Indicate only the number of lines in the listing below in which the word "sudo" appears.

*** Block opens ***

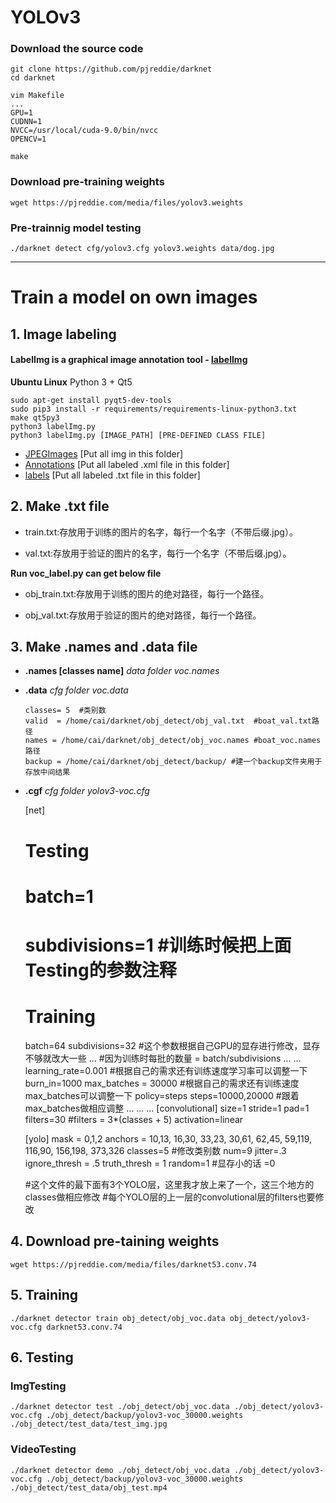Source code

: # YOLOv3
### Download the source code
    git clone https://github.com/pjreddie/darknet
    cd darknet
    
    vim Makefile
    ...
    GPU=1
    CUDNN=1
    NVCC=/usr/local/cuda-9.0/bin/nvcc
    OPENCV=1
    
    make
### Download pre-training weights
    wget https://pjreddie.com/media/files/yolov3.weights
### Pre-trainnig model testing
    ./darknet detect cfg/yolov3.cfg yolov3.weights data/dog.jpg
    
***
# Train a model on own images
## 1. Image labeling 
#### LabelImg is a graphical image annotation tool - [labelImg](https://github.com/tzutalin/labelImg)
__Ubuntu Linux__
Python 3 + Qt5   
    
    sudo apt-get install pyqt5-dev-tools
    sudo pip3 install -r requirements/requirements-linux-python3.txt
    make qt5py3
    python3 labelImg.py
    python3 labelImg.py [IMAGE_PATH] [PRE-DEFINED CLASS FILE]

* [JPEGImages](https://github.com/yehengchen/ObjectDetection/tree/master/OneStage/yolo/yolov3/JPEGImages) [Put all img in this folder]
* [Annotations](https://github.com/yehengchen/ObjectDetection/tree/master/OneStage/yolo/yolov3/Annotations) [Put all labeled .xml file in this folder]
* [labels](https://github.com/yehengchen/ObjectDetection/tree/master/OneStage/yolo/yolov3/labels) [Put all labeled .txt file in this folder]

## 2. Make .txt file

* train.txt:存放用于训练的图片的名字，每行一个名字（不带后缀.jpg）。

* val.txt:存放用于验证的图片的名字，每行一个名字（不带后缀.jpg）。

__Run voc_label.py can get below file__

* obj_train.txt:存放用于训练的图片的绝对路径，每行一个路径。

* obj_val.txt:存放用于验证的图片的绝对路径，每行一个路径。

## 3. Make .names and .data file 
* __.names [classes name]__
*data folder voc.names*
* __.data__ 
*cfg folder voc.data*
     
      classes= 5  #类别数
      valid  = /home/cai/darknet/obj_detect/obj_val.txt  #boat_val.txt路径
      names = /home/cai/darknet/obj_detect/obj_voc.names #boat_voc.names路径
      backup = /home/cai/darknet/obj_detect/backup/ #建一个backup文件夹用于存放中间结果
 * __.cgf__
 *cfg folder yolov3-voc.cfg*
      
    [net]
    # Testing
    # batch=1
    # subdivisions=1    #训练时候把上面Testing的参数注释
    # Training
    batch=64
    subdivisions=32     #这个参数根据自己GPU的显存进行修改，显存不够就改大一些
    ...                 #因为训练时每批的数量 = batch/subdivisions
    ...
    ...
    learning_rate=0.001  #根据自己的需求还有训练速度学习率可以调整一下
    burn_in=1000
    max_batches = 30000  #根据自己的需求还有训练速度max_batches可以调整一下
    policy=steps
    steps=10000,20000    #跟着max_batches做相应调整
    ...
    ...
    ...
    [convolutional]
    size=1
    stride=1
    pad=1
    filters=30         #filters = 3*(classes + 5)
    activation=linear

    [yolo]
    mask = 0,1,2
    anchors = 10,13,  16,30,  33,23,  30,61,  62,45,  59,119,  116,90,  156,198,  373,326
    classes=5          #修改类别数
    num=9
    jitter=.3
    ignore_thresh = .5
    truth_thresh = 1
    random=1           #显存小的话 =0

    #这个文件的最下面有3个YOLO层，这里我才放上来了一个，这三个地方的classes做相应修改
    #每个YOLO层的上一层的convolutional层的filters也要修改

## 4. Download pre-taining weights
    wget https://pjreddie.com/media/files/darknet53.conv.74
## 5. Training
    ./darknet detector train obj_detect/obj_voc.data obj_detect/yolov3-voc.cfg darknet53.conv.74 
## 6. Testing
### ImgTesting
    ./darknet detector test ./obj_detect/obj_voc.data ./obj_detect/yolov3-voc.cfg ./obj_detect/backup/yolov3-voc_30000.weights ./obj_detect/test_data/test_img.jpg
### VideoTesting
    ./darknet detector demo ./obj_detect/obj_voc.data ./obj_detect/yolov3-voc.cfg ./obj_detect/backup/yolov3-voc_30000.weights ./obj_detect/test_data/obj_test.mp4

*** Block closes ***

• Response below: 2